In den Marschländern entlang der Nordseeküste, aber auch in den Elb- und Wesermarschen, war der Spaten seit jeher das Hauptwerkzeug nicht nur zur Urbarmachung von Land, sondern auch zum Bau von Deichen, Sielen und Wettern. „Spatenland“ – wie es sich etwa im Namen des Hamburger Stadtteils Spadenland erhalten hat – war also im ursprünglichen Wortsinn mit dem Spaten kultiviertes und dem Wasser abgerungenes Land.[3]
Da im Falle eines Deichbruchs aber nicht nur das unmittelbar anliegende Grundstück, sondern potentiell alle Bewohner im Hinterland des Deiches betroffen sein konnten, entwickelten sich im Deichbau überall frühzeitig genossenschaftliche Formen der Lastenteilung. So wurden alle Grundbesitzer innerhalb eines Deichverbands zur Erhaltung eines bestimmten Deichabschnitts verpflichtet und wählten aus ihrer Mitte den Deichgrafen und ggf. weitere Deichgeschworene, die im Namen der Gemeinschaft über die Einhaltung dieser Verpflichtung wachten.
Kam ein Besitzer eines zur Deichlast verpflichteten Grundstückes seinen Pflichten nicht nach, wurde dies im Rahmen der in der Regel halbjährlich abgehaltenen Deichschau öffentlich festgestellt und der Betreffende zur Nachbesserung oder zur Zahlung eines Bußgelds verurteilt.[4] Im Extremfall wurde durch den Deichgraf ein Spaten in den Deich gesteckt und damit dem Besitzer das Grundstück entzogen und für herrenlos erklärt. Umgekehrt konnte ein Besitzer, der seinen Pflichten nicht mehr nachkommen konnte oder wollte, sein Grundstück auch freiwillig aufgeben und für herrenlos erklären. Auch er tat dies, indem er einen Spaten in den Deich oder das belastete Grundstück steckte.[5] Wer den Spaten herauszog, erwarb damit das Grundstück, aber auch die mit diesem verbundenen Lasten. Fand sich kein Nachfolger, fiel das Land an die jeweilige Gemeinde oder den Landesherrn.
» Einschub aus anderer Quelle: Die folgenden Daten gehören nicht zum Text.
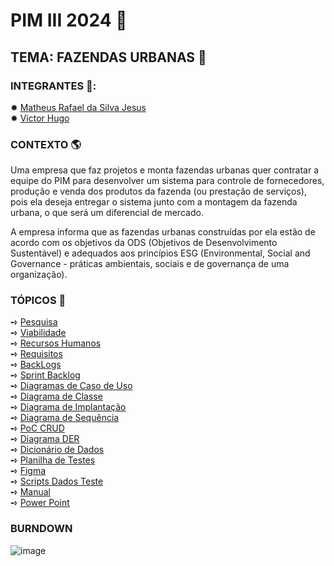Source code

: # PIM III 2024 📖

## TEMA: FAZENDAS URBANAS 🌱

### INTEGRANTES 🍻: 

✹ [Matheus Rafael da Silva Jesus](https://github.com/math20122004) \
✹ [Victor Hugo](https://github.com/VictorHT2) 

### CONTEXTO 🌎
Uma empresa que faz projetos e monta fazendas urbanas quer contratar a equipe do PIM para desenvolver um sistema para controle de fornecedores, produção e venda dos produtos da fazenda (ou prestação de serviços), pois ela deseja entregar o sistema junto com a montagem da fazenda urbana, o que será um diferencial de mercado.

A empresa informa que as fazendas urbanas construídas por ela estão de acordo com os objetivos da ODS (Objetivos de Desenvolvimento Sustentável) e adequados aos princípios ESG (Environmental, Social and Governance - práticas ambientais, sociais e de governança de uma organização).

### TÓPICOS 🎯

➺ [Pesquisa](Pesquisa/Pesquisa%20do%20Pim.docx](https://github.com/math20122004/pim_work_2024/blob/main/Pesquisa/PESQUISA.pdf)) \
➺ [Viabilidade]() \
➺ [Recursos Humanos]() \
➺ [Requisitos](https://github.com/math20122004/pim_work_2024/blob/main/Requisitos/REQUISITOS.pdf) \
➺ [BackLogs](https://github.com/users/VictorHT2/projects/7) \
➺ [Sprint Backlog](https://github.com/users/VictorHT2/projects/8/views/1) \
➺ [Diagramas de Caso de Uso](https://github.com/math20122004/pim_work_2024/tree/d987d4f70f06bdfaa9d486ee2c86d9c8e017731f/Diagramas%20de%20Caso%20de%20Uso) \
➺ [Diagrama de Classe]() \
➺ [Diagrama de Implantação]() \
➺ [Diagrama de Sequência]() \
➺ [PoC CRUD]() \
➺ [Diagrama DER]() \
➺ [Dicionário de Dados]() \
➺ [Planilha de Testes]() \
➺ [Figma](https://www.figma.com/proto/O7jTNQE69g2xxBiJ3T0HTA/Untitled?type=design&node-id=1-2&t=xrpHJq7iFGU1v4pV-0&scaling=scale-down&page-id=0%3A1&starting-point-node-id=1%3A2https://www.figma.com/proto/O7jTNQE69g2xxBiJ3T0HTA/Untitled?type=design&node-id=1-2&t=xrpHJq7iFGU1v4pV-0&scaling=scale-down&page-id=0%3A1&starting-point-node-id=1%3A2) \
➺ [Scripts Dados Teste]() \
➺ [Manual]() \
➺ [Power Point]()

### BURNDOWN 

![image](https://github.com/math20122004/pim_work_2024/assets/78876451/3e8b7d2f-d70a-4558-bdd4-d29df64c22c5)




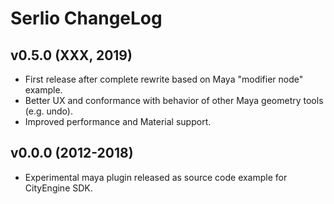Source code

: # Serlio ChangeLog

## v0.5.0 (XXX, 2019)
* First release after complete rewrite based on Maya "modifier node" example.
* Better UX and conformance with behavior of other Maya geometry tools (e.g. undo). 
* Improved performance and Material support. 

## v0.0.0 (2012-2018)
* Experimental maya plugin released as source code example for CityEngine SDK.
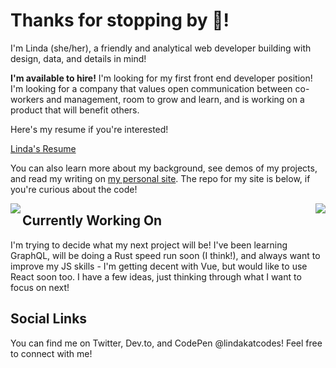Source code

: # Thanks for stopping by 👋!

I'm Linda (she/her), a friendly and analytical web developer building with design, data, and details in mind!

**I'm available to hire!**
I'm looking for my first front end developer position! I'm looking for a company that values open communication between co-workers and management, room to grow and learn, and is working on a product that will benefit others.

Here's my resume if you're interested!

[Linda's Resume](https://drive.google.com/file/d/1VPrD-VNHA-gQZOnvadOtQITEZ4ggD8kb/edit)

You can also learn more about my background, see demos of my projects, and read my writing on [my personal site](https://www.lindakat.com). The repo for my site is below, if you're curious about the code!

<a href="https://github.com/anuraghazra/github-readme-stats">
  <img align="left" src="https://github-readme-stats.vercel.app/api?username=lindakatcodes&count_private=true&show_icons=true&theme=nightowl&hide=contribs" />
</a>
<a href="https://github.com/anuraghazra/convoychat">
  <img align="right" src="https://github-readme-stats.vercel.app/api/top-langs/?username=lindakatcodes&hide=PHP&count_private=true&show_icons=true&theme=nightowl&layout=compact" />
</a>

<!-- [![Linda's github stats](https://github-readme-stats.vercel.app/api?username=lindakatcodes&count_private=true&show_icons=true&theme=nightowl&hide=contribs)](https://github.com/anuraghazra/github-readme-stats)

[![Top Langs](https://github-readme-stats.vercel.app/api/top-langs/?username=lindakatcodes&hide=PHP&count_private=true&show_icons=true&theme=nightowl&layout=compact)](https://github.com/anuraghazra/github-readme-stats) -->

## Currently Working On

I'm trying to decide what my next project will be! I've been learning GraphQL, will be doing a Rust speed run soon (I think!), and always want to improve my JS skills - I'm getting decent with Vue, but would like to use React soon too. I have a few ideas, just thinking through what I want to focus on next!

## Social Links

You can find me on Twitter, Dev.to, and CodePen @lindakatcodes! Feel free to connect with me!
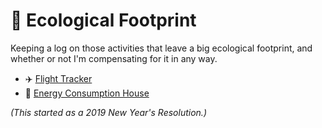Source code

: # 🌳 Ecological Footprint

Keeping a log on those activities that leave a big ecological footprint, and whether or not I'm compensating for it in any way.

- ✈️ [Flight Tracker](flight-tracker.md)
- 💃 [Energy Consumption House](energy-consumption-house.md)

_(This started as a 2019 New Year's Resolution.)_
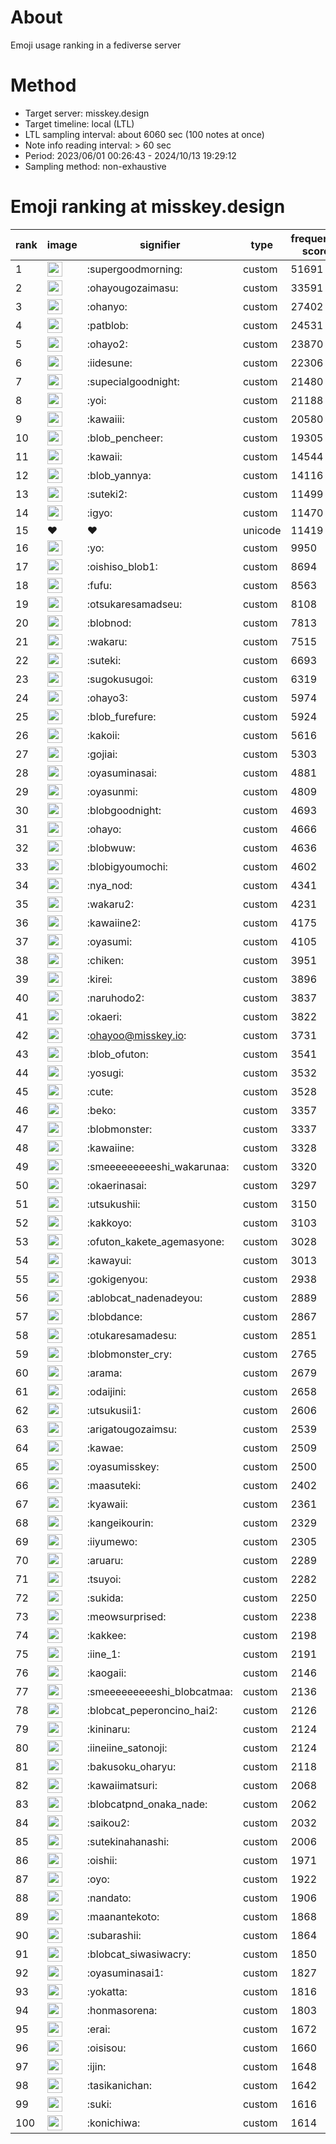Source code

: # About
Emoji usage ranking in a fediverse server

# Method
- Target server: misskey.design
- Target timeline: local (LTL)
- LTL sampling interval: about 6060 sec (100 notes at once)
- Note info reading interval: > 60 sec
- Period: 2023/06/01 00:26:43 - 2024/10/13 19:29:12 
- Sampling method: non-exhaustive

# Emoji ranking at misskey.design

|rank|image|signifier|type|frequency score|
|----|----|----|----|----|
|1|<img height="24" src="https://misskey.design/emoji/supergoodmorning.webp">|:supergoodmorning:|custom|51691|
|2|<img height="24" src="https://misskey.design/emoji/ohayougozaimasu.webp">|:ohayougozaimasu:|custom|33591|
|3|<img height="24" src="https://misskey.design/emoji/ohanyo.webp">|:ohanyo:|custom|27402|
|4|<img height="24" src="https://misskey.design/emoji/patblob.webp">|:patblob:|custom|24531|
|5|<img height="24" src="https://misskey.design/emoji/ohayo2.webp">|:ohayo2:|custom|23870|
|6|<img height="24" src="https://misskey.design/emoji/iidesune.webp">|:iidesune:|custom|22306|
|7|<img height="24" src="https://misskey.design/emoji/supecialgoodnight.webp">|:supecialgoodnight:|custom|21480|
|8|<img height="24" src="https://misskey.design/emoji/yoi.webp">|:yoi:|custom|21188|
|9|<img height="24" src="https://misskey.design/emoji/kawaiii.webp">|:kawaiii:|custom|20580|
|10|<img height="24" src="https://misskey.design/emoji/blob_pencheer.webp">|:blob_pencheer:|custom|19305|
|11|<img height="24" src="https://misskey.design/emoji/kawaii.webp">|:kawaii:|custom|14544|
|12|<img height="24" src="https://misskey.design/emoji/blob_yannya.webp">|:blob_yannya:|custom|14116|
|13|<img height="24" src="https://misskey.design/emoji/suteki2.webp">|:suteki2:|custom|11499|
|14|<img height="24" src="https://misskey.design/emoji/igyo.webp">|:igyo:|custom|11470|
|15|❤|❤|unicode|11419|
|16|<img height="24" src="https://misskey.design/emoji/yo.webp">|:yo:|custom|9950|
|17|<img height="24" src="https://misskey.design/emoji/oishiso_blob1.webp">|:oishiso_blob1:|custom|8694|
|18|<img height="24" src="https://misskey.design/emoji/fufu.webp">|:fufu:|custom|8563|
|19|<img height="24" src="https://misskey.design/emoji/otsukaresamadseu.webp">|:otsukaresamadseu:|custom|8108|
|20|<img height="24" src="https://misskey.design/emoji/blobnod.webp">|:blobnod:|custom|7813|
|21|<img height="24" src="https://misskey.design/emoji/wakaru.webp">|:wakaru:|custom|7515|
|22|<img height="24" src="https://misskey.design/emoji/suteki.webp">|:suteki:|custom|6693|
|23|<img height="24" src="https://misskey.design/emoji/sugokusugoi.webp">|:sugokusugoi:|custom|6319|
|24|<img height="24" src="https://misskey.design/emoji/ohayo3.webp">|:ohayo3:|custom|5974|
|25|<img height="24" src="https://misskey.design/emoji/blob_furefure.webp">|:blob_furefure:|custom|5924|
|26|<img height="24" src="https://misskey.design/emoji/kakoii.webp">|:kakoii:|custom|5616|
|27|<img height="24" src="https://misskey.design/emoji/gojiai.webp">|:gojiai:|custom|5303|
|28|<img height="24" src="https://misskey.design/emoji/oyasuminasai.webp">|:oyasuminasai:|custom|4881|
|29|<img height="24" src="https://misskey.design/emoji/oyasunmi.webp">|:oyasunmi:|custom|4809|
|30|<img height="24" src="https://misskey.design/emoji/blobgoodnight.webp">|:blobgoodnight:|custom|4693|
|31|<img height="24" src="https://misskey.design/emoji/ohayo.webp">|:ohayo:|custom|4666|
|32|<img height="24" src="https://misskey.design/emoji/blobwuw.webp">|:blobwuw:|custom|4636|
|33|<img height="24" src="https://misskey.design/emoji/blobigyoumochi.webp">|:blobigyoumochi:|custom|4602|
|34|<img height="24" src="https://misskey.design/emoji/nya_nod.webp">|:nya_nod:|custom|4341|
|35|<img height="24" src="https://misskey.design/emoji/wakaru2.webp">|:wakaru2:|custom|4231|
|36|<img height="24" src="https://misskey.design/emoji/kawaiine2.webp">|:kawaiine2:|custom|4175|
|37|<img height="24" src="https://misskey.design/emoji/oyasumi.webp">|:oyasumi:|custom|4105|
|38|<img height="24" src="https://misskey.design/emoji/chiken.webp">|:chiken:|custom|3951|
|39|<img height="24" src="https://misskey.design/emoji/kirei.webp">|:kirei:|custom|3896|
|40|<img height="24" src="https://misskey.design/emoji/naruhodo2.webp">|:naruhodo2:|custom|3837|
|41|<img height="24" src="https://misskey.design/emoji/okaeri.webp">|:okaeri:|custom|3822|
|42|<img height="24" src="https://misskey.design/emoji/ohayoo.webp">|:ohayoo@misskey.io:|custom|3731|
|43|<img height="24" src="https://misskey.design/emoji/blob_ofuton.webp">|:blob_ofuton:|custom|3541|
|44|<img height="24" src="https://misskey.design/emoji/yosugi.webp">|:yosugi:|custom|3532|
|45|<img height="24" src="https://misskey.design/emoji/cute.webp">|:cute:|custom|3528|
|46|<img height="24" src="https://misskey.design/emoji/beko.webp">|:beko:|custom|3357|
|47|<img height="24" src="https://misskey.design/emoji/blobmonster.webp">|:blobmonster:|custom|3337|
|48|<img height="24" src="https://misskey.design/emoji/kawaiine.webp">|:kawaiine:|custom|3328|
|49|<img height="24" src="https://misskey.design/emoji/smeeeeeeeeeshi_wakarunaa.webp">|:smeeeeeeeeeshi_wakarunaa:|custom|3320|
|50|<img height="24" src="https://misskey.design/emoji/okaerinasai.webp">|:okaerinasai:|custom|3297|
|51|<img height="24" src="https://misskey.design/emoji/utsukushii.webp">|:utsukushii:|custom|3150|
|52|<img height="24" src="https://misskey.design/emoji/kakkoyo.webp">|:kakkoyo:|custom|3103|
|53|<img height="24" src="https://misskey.design/emoji/ofuton_kakete_agemasyone.webp">|:ofuton_kakete_agemasyone:|custom|3028|
|54|<img height="24" src="https://misskey.design/emoji/kawayui.webp">|:kawayui:|custom|3013|
|55|<img height="24" src="https://misskey.design/emoji/gokigenyou.webp">|:gokigenyou:|custom|2938|
|56|<img height="24" src="https://misskey.design/emoji/ablobcat_nadenadeyou.webp">|:ablobcat_nadenadeyou:|custom|2889|
|57|<img height="24" src="https://misskey.design/emoji/blobdance.webp">|:blobdance:|custom|2867|
|58|<img height="24" src="https://misskey.design/emoji/otukaresamadesu.webp">|:otukaresamadesu:|custom|2851|
|59|<img height="24" src="https://misskey.design/emoji/blobmonster_cry.webp">|:blobmonster_cry:|custom|2765|
|60|<img height="24" src="https://misskey.design/emoji/arama.webp">|:arama:|custom|2679|
|61|<img height="24" src="https://misskey.design/emoji/odaijini.webp">|:odaijini:|custom|2658|
|62|<img height="24" src="https://misskey.design/emoji/utsukusii1.webp">|:utsukusii1:|custom|2606|
|63|<img height="24" src="https://misskey.design/emoji/arigatougozaimsu.webp">|:arigatougozaimsu:|custom|2539|
|64|<img height="24" src="https://misskey.design/emoji/kawae.webp">|:kawae:|custom|2509|
|65|<img height="24" src="https://misskey.design/emoji/oyasumisskey.webp">|:oyasumisskey:|custom|2500|
|66|<img height="24" src="https://misskey.design/emoji/maasuteki.webp">|:maasuteki:|custom|2402|
|67|<img height="24" src="https://misskey.design/emoji/kyawaii.webp">|:kyawaii:|custom|2361|
|68|<img height="24" src="https://misskey.design/emoji/kangeikourin.webp">|:kangeikourin:|custom|2329|
|69|<img height="24" src="https://misskey.design/emoji/iiyumewo.webp">|:iiyumewo:|custom|2305|
|70|<img height="24" src="https://misskey.design/emoji/aruaru.webp">|:aruaru:|custom|2289|
|71|<img height="24" src="https://misskey.design/emoji/tsuyoi.webp">|:tsuyoi:|custom|2282|
|72|<img height="24" src="https://misskey.design/emoji/sukida.webp">|:sukida:|custom|2250|
|73|<img height="24" src="https://misskey.design/emoji/meowsurprised.webp">|:meowsurprised:|custom|2238|
|74|<img height="24" src="https://misskey.design/emoji/kakkee.webp">|:kakkee:|custom|2198|
|75|<img height="24" src="https://misskey.design/emoji/iine_1.webp">|:iine_1:|custom|2191|
|76|<img height="24" src="https://misskey.design/emoji/kaogaii.webp">|:kaogaii:|custom|2146|
|77|<img height="24" src="https://misskey.design/emoji/smeeeeeeeeeshi_blobcatmaa.webp">|:smeeeeeeeeeshi_blobcatmaa:|custom|2136|
|78|<img height="24" src="https://misskey.design/emoji/blobcat_peperoncino_hai2.webp">|:blobcat_peperoncino_hai2:|custom|2126|
|79|<img height="24" src="https://misskey.design/emoji/kininaru.webp">|:kininaru:|custom|2124|
|80|<img height="24" src="https://misskey.design/emoji/iineiine_satonoji.webp">|:iineiine_satonoji:|custom|2124|
|81|<img height="24" src="https://misskey.design/emoji/bakusoku_oharyu.webp">|:bakusoku_oharyu:|custom|2118|
|82|<img height="24" src="https://misskey.design/emoji/kawaiimatsuri.webp">|:kawaiimatsuri:|custom|2068|
|83|<img height="24" src="https://misskey.design/emoji/blobcatpnd_onaka_nade.webp">|:blobcatpnd_onaka_nade:|custom|2062|
|84|<img height="24" src="https://misskey.design/emoji/saikou2.webp">|:saikou2:|custom|2032|
|85|<img height="24" src="https://misskey.design/emoji/sutekinahanashi.webp">|:sutekinahanashi:|custom|2006|
|86|<img height="24" src="https://misskey.design/emoji/oishii.webp">|:oishii:|custom|1971|
|87|<img height="24" src="https://misskey.design/emoji/oyo.webp">|:oyo:|custom|1922|
|88|<img height="24" src="https://misskey.design/emoji/nandato.webp">|:nandato:|custom|1906|
|89|<img height="24" src="https://misskey.design/emoji/maanantekoto.webp">|:maanantekoto:|custom|1868|
|90|<img height="24" src="https://misskey.design/emoji/subarashii.webp">|:subarashii:|custom|1864|
|91|<img height="24" src="https://misskey.design/emoji/blobcat_siwasiwacry.webp">|:blobcat_siwasiwacry:|custom|1850|
|92|<img height="24" src="https://misskey.design/emoji/oyasuminasai1.webp">|:oyasuminasai1:|custom|1827|
|93|<img height="24" src="https://misskey.design/emoji/yokatta.webp">|:yokatta:|custom|1816|
|94|<img height="24" src="https://misskey.design/emoji/honmasorena.webp">|:honmasorena:|custom|1803|
|95|<img height="24" src="https://misskey.design/emoji/erai.webp">|:erai:|custom|1672|
|96|<img height="24" src="https://misskey.design/emoji/oisisou.webp">|:oisisou:|custom|1660|
|97|<img height="24" src="https://misskey.design/emoji/ijin.webp">|:ijin:|custom|1648|
|98|<img height="24" src="https://misskey.design/emoji/tasikanichan.webp">|:tasikanichan:|custom|1642|
|99|<img height="24" src="https://misskey.design/emoji/suki.webp">|:suki:|custom|1616|
|100|<img height="24" src="https://misskey.design/emoji/konichiwa.webp">|:konichiwa:|custom|1614|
Diese Regelungen entwickelten sich seit dem 12. Jahrhundert zunächst auf lokaler Ebene und wurden mündlich überliefert. Erst ab dem 15. Jahrhundert wurden sie durch landesherrliche Urkunden (sog. Spadelandbriefe) bestätigt (z. B. in Butjadingen, Dithmarschen und Nordfriesland[6]) und später durch landesherrliche Verordnungen und Gesetze sukzessive eingeschränkt und ersetzt.[1] Im 19. Jahrhundert hatte das gewohnheitsrechtliche Spatenrecht seine praktische Bedeutung weitgehend verloren.[5]